[Document images with source code]
+===+

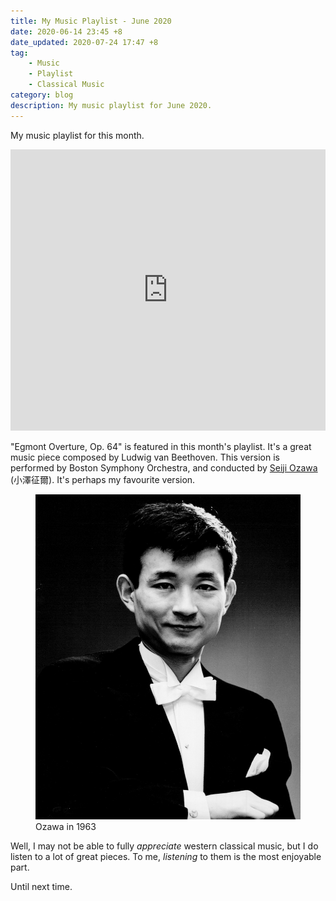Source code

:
 ```yaml
---
title: My Music Playlist - June 2020
date: 2020-06-14 23:45 +8
date_updated: 2020-07-24 17:47 +8
tag:
    - Music
    - Playlist
    - Classical Music
category: blog
description: My music playlist for June 2020.
---
```


My music playlist for this month.

<iframe allow="autoplay *; encrypted-media *;" frameborder="0" height="450" style="width:100%;max-width:660px;overflow:hidden;background:transparent;" sandbox="allow-forms allow-popups allow-same-origin allow-scripts allow-storage-access-by-user-activation allow-top-navigation-by-user-activation" src="https://embed.music.apple.com/sg/playlist/june-2020/pl.u-XkD04XpH2NBVEjK"></iframe>

"Egmont Overture, Op. 64" is featured in this month's playlist. It's a great music piece composed by Ludwig van Beethoven. This version is performed by Boston Symphony Orchestra, and conducted by [Seiji Ozawa](https://en.wikipedia.org/wiki/Seiji_Ozawa) (小澤征爾). It's perhaps my favourite version.

<figure>
<img class="narrow" src="/assets/images/posts/2020-06/seiji_ozawa-1963.jpg" alt="Seiji Ozawa in 1963">
<figcaption>Ozawa in 1963</figcaption>
</figure>

Well, I may not be able to fully *appreciate* western classical music, but I do listen to a lot of great pieces. To me, *listening* to them is the most enjoyable part.

Until next time.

+===+

● WHAT THE TASK REQUIRES:
Output the entries above exactly. Drop the pictures.

● EXERCISE ANSWER:
Source code

:
 ```yaml
---
title: My Music Playlist - June 2020
date: 2020-06-14 23:45 +8
date_updated: 2020-07-24 17:47 +8
tag:
    - Music
    - Playlist
    - Classical Music
category: blog
description: My music playlist for June 2020.
---
```


My music playlist for this month.

<iframe allow="autoplay *; encrypted-media *;" frameborder="0" height="450" style="width:100%;max-width:660px;overflow:hidden;background:transparent;" sandbox="allow-forms allow-popups allow-same-origin allow-scripts allow-storage-access-by-user-activation allow-top-navigation-by-user-activation" src="https://embed.music.apple.com/sg/playlist/june-2020/pl.u-XkD04XpH2NBVEjK"></iframe>

"Egmont Overture, Op. 64" is featured in this month's playlist. It's a great music piece composed by Ludwig van Beethoven. This version is performed by Boston Symphony Orchestra, and conducted by [Seiji Ozawa](https://en.wikipedia.org/wiki/Seiji_Ozawa) (小澤征爾). It's perhaps my favourite version.

<figure>
<img class="narrow" src="/assets/images/posts/2020-06/seiji_ozawa-1963.jpg" alt="Seiji Ozawa in 1963">
<figcaption>Ozawa in 1963</figcaption>
</figure>

Well, I may not be able to fully *appreciate* western classical music, but I do listen to a lot of great pieces. To me, *listening* to them is the most enjoyable part.

Until next time.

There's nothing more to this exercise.